Exactly reproduce each of the entries shown below.
(THE DATA begins)
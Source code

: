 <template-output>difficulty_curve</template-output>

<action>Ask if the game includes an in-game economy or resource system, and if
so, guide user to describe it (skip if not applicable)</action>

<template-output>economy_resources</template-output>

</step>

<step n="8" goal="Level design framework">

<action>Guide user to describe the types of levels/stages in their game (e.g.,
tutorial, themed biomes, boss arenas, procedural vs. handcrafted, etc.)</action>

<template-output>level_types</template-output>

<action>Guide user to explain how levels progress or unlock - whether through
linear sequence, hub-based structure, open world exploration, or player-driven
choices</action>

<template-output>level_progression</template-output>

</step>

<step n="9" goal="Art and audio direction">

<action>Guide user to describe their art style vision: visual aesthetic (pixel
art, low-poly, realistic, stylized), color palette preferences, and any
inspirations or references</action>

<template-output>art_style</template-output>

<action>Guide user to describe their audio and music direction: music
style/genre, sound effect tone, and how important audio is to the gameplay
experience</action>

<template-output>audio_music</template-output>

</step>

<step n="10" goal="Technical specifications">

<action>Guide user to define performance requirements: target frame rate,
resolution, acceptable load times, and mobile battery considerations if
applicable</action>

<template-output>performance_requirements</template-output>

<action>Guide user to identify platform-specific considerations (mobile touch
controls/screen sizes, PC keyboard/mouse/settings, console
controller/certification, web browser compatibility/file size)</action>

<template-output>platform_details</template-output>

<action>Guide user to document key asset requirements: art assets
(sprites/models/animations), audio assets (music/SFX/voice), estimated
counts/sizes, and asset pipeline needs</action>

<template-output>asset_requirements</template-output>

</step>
(THE DATA ends)
ANSWER:
Source code

: <template-output>difficulty_curve</template-output>

<action>Ask if the game includes an in-game economy or resource system, and if
so, guide user to describe it (skip if not applicable)</action>

<template-output>economy_resources</template-output>

</step>

<step n="8" goal="Level design framework">

<action>Guide user to describe the types of levels/stages in their game (e.g.,
tutorial, themed biomes, boss arenas, procedural vs. handcrafted, etc.)</action>

<template-output>level_types</template-output>

<action>Guide user to explain how levels progress or unlock - whether through
linear sequence, hub-based structure, open world exploration, or player-driven
choices</action>

<template-output>level_progression</template-output>

</step>

<step n="9" goal="Art and audio direction">

<action>Guide user to describe their art style vision: visual aesthetic (pixel
art, low-poly, realistic, stylized), color palette preferences, and any
inspirations or references</action>

<template-output>art_style</template-output>

<action>Guide user to describe their audio and music direction: music
style/genre, sound effect tone, and how important audio is to the gameplay
experience</action>

<template-output>audio_music</template-output>

</step>

<step n="10" goal="Technical specifications">

<action>Guide user to define performance requirements: target frame rate,
resolution, acceptable load times, and mobile battery considerations if
applicable</action>

<template-output>performance_requirements</template-output>

<action>Guide user to identify platform-specific considerations (mobile touch
controls/screen sizes, PC keyboard/mouse/settings, console
controller/certification, web browser compatibility/file size)</action>

<template-output>platform_details</template-output>

<action>Guide user to document key asset requirements: art assets
(sprites/models/animations), audio assets (music/SFX/voice), estimated
counts/sizes, and asset pipeline needs</action>

<template-output>asset_requirements</template-output>

</step>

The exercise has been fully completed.